---- Excerpted records
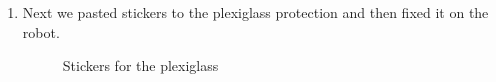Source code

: \begin{enumerate}
\begin{enumerate}
		\item Next we pasted stickers to the plexiglass protection and then fixed it on the robot.
		\begin{figure}[H]
			\begin{minipage}[h]{0.47\linewidth}
			\end{minipage}
			\hfill
			\begin{minipage}[h]{0.47\linewidth}
			\end{minipage}
			\caption{Stickers for the plexiglass}
		\end{figure}
		

\end{enumerate}
\end{enumerate}
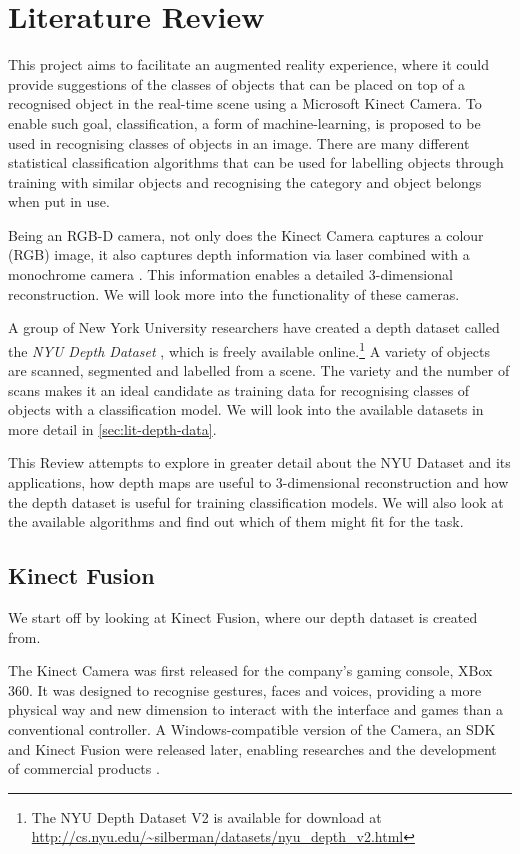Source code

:\chapter{Literature Review} \label{chap:lit-review}
This project aims to facilitate an augmented reality experience, where it could provide suggestions of the classes of objects that can be placed on top of a recognised object in the real-time scene using a Microsoft Kinect Camera. To enable such goal, classification, a form of machine-learning, is proposed to be used in recognising classes of objects in an image. There are many different statistical classification algorithms that can be used for labelling objects through training with similar objects and recognising the category and object belongs when put in use. 

Being an RGB-D camera, not only does the Kinect Camera captures a colour (RGB) image, it also captures depth information via laser combined with a monochrome camera \cite{kinect-doc}. This information enables a detailed 3-dimensional reconstruction. We will look more into the functionality of these cameras.

A group of New York University researchers have created a depth dataset called the \textit{NYU Depth Dataset} \cite{nyu-dataset}, which is freely available online.\footnote{The NYU Depth Dataset V2 is available for download at \url{http://cs.nyu.edu/~silberman/datasets/nyu_depth_v2.html}} A variety of objects are scanned, segmented and labelled from a scene. The variety and the number of scans makes it an ideal candidate as training data for recognising classes of objects with a classification model. We will look into the available datasets in more detail in \autoref{sec:lit-depth-data}.

This Review attempts to explore in greater detail about the NYU Dataset and its applications, how depth maps are useful to 3-dimensional reconstruction and how the depth dataset is useful for training classification models. We will also look at the available algorithms and find out which of them might fit for the task.

\newpage

\section{Kinect Fusion}
We start off by looking at Kinect Fusion, where our depth dataset is created from. 

The Kinect Camera was first released for the company's gaming console, XBox 360. It was designed to recognise gestures, faces and voices, providing a more physical way and new dimension to interact with the interface and games than a conventional controller. A Windows-compatible version of the Camera, an SDK and Kinect Fusion were released later, enabling researches and the development of commercial products \cite{kinect-doc}. 

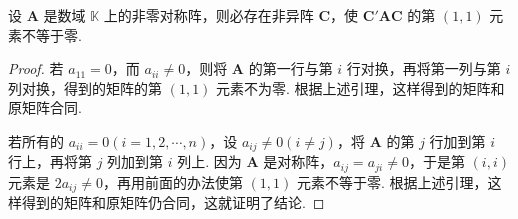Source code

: \documentclass[../../main.tex]{subfiles}%
\begin{document}
\begin{lemma}\label{lemma:非零对称阵合同于(1,1)元素不为零的矩阵}
设 $\boldsymbol{A}$ 是数域 $\mathbb{K}$ 上的非零对称阵，则必存在非异阵 $\boldsymbol{C}$，使 $\boldsymbol{C}'\boldsymbol{A}\boldsymbol{C}$ 的第 $(1,1)$ 元素不等于零.
\end{lemma}
\begin{proof}
若 $a_{11} = 0$，而 $a_{ii}\neq 0$，则将 $\boldsymbol{A}$ 的第一行与第 $i$ 行对换，再将第一列与第 $i$ 列对换，得到的矩阵的第 $(1,1)$ 元素不为零. 根据上述引理，这样得到的矩阵和原矩阵合同.

若所有的 $a_{ii}=0 (i = 1,2,\cdots,n)$，设 $a_{ij}\neq 0 (i\neq j)$，将 $\boldsymbol{A}$ 的第 $j$ 行加到第 $i$ 行上，再将第 $j$ 列加到第 $i$ 列上. 因为 $\boldsymbol{A}$ 是对称阵，$a_{ij}=a_{ji}\neq 0$，于是第 $(i,i)$ 元素是 $2a_{ij}\neq 0$，再用前面的办法使第 $(1,1)$ 元素不等于零. 根据上述引理，这样得到的矩阵和原矩阵仍合同，这就证明了结论. 
\end{proof}
\end{document}
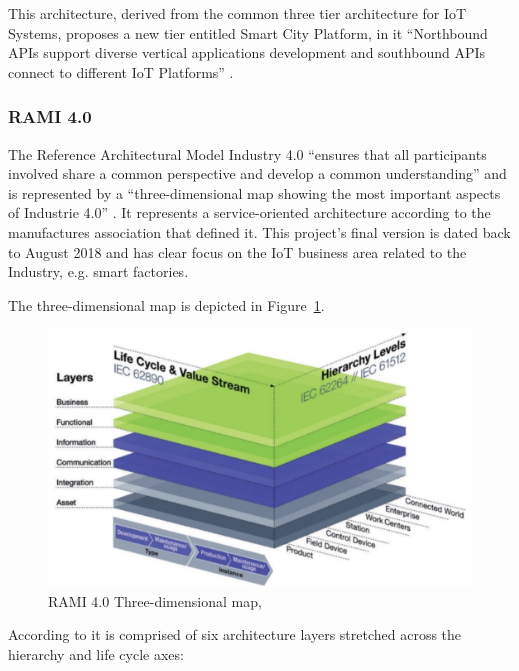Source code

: This architecture, derived from the common three tier architecture for \gls{IoT} Systems, proposes a new tier entitled Smart City Platform, in it ``Northbound APIs support diverse vertical applications development and southbound APIs connect to different IoT Platforms'' \parencite{9032420}.

\subsubsection{RAMI 4.0}
\label{subsubsec:stateofart:arch:rami}

The Reference Architectural Model Industry 4.0 ``ensures that all participants involved share a common perspective and develop a common understanding'' and is represented by a ``three-dimensional map showing the most important aspects of Industrie 4.0'' \parencite{hankel2015reference}. It represents a service-oriented architecture according to the manufactures association that defined it. This project's final version is dated back to August 2018 and has clear focus on the \gls{IoT} business area related to the Industry, e.g. smart factories.

The three-dimensional map is depicted in Figure~\ref{fig:stateofart:arch:rami:map}.

\begin{figure}[H]
    \centering
    \includegraphics[scale=0.4]{
        assets/figures/rami.png
    }
    \caption[RAMI 4.0 Three-dimensional map]{RAMI 4.0 Three-dimensional map, \cite{rami}}
    \label{fig:stateofart:arch:rami:map}
\end{figure}

According to \cite{rami-explained} it is comprised of six architecture layers stretched across the hierarchy and life cycle axes:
--------
Work required ▸ Report each line of the data in which "元素不等于零" occurs.

Response to the task ▸
设 $\boldsymbol{A}$ 是数域 $\mathbb{K}$ 上的非零对称阵，则必存在非异阵 $\boldsymbol{C}$，使 $\boldsymbol{C}'\boldsymbol{A}\boldsymbol{C}$ 的第 $(1,1)$ 元素不等于零.
若所有的 $a_{ii}=0 (i = 1,2,\cdots,n)$，设 $a_{ij}\neq 0 (i\neq j)$，将 $\boldsymbol{A}$ 的第 $j$ 行加到第 $i$ 行上，再将第 $j$ 列加到第 $i$ 列上. 因为 $\boldsymbol{A}$ 是对称阵，$a_{ij}=a_{ji}\neq 0$，于是第 $(i,i)$ 元素是 $2a_{ij}\neq 0$，再用前面的办法使第 $(1,1)$ 元素不等于零. 根据上述引理，这样得到的矩阵和原矩阵仍合同，这就证明了结论. 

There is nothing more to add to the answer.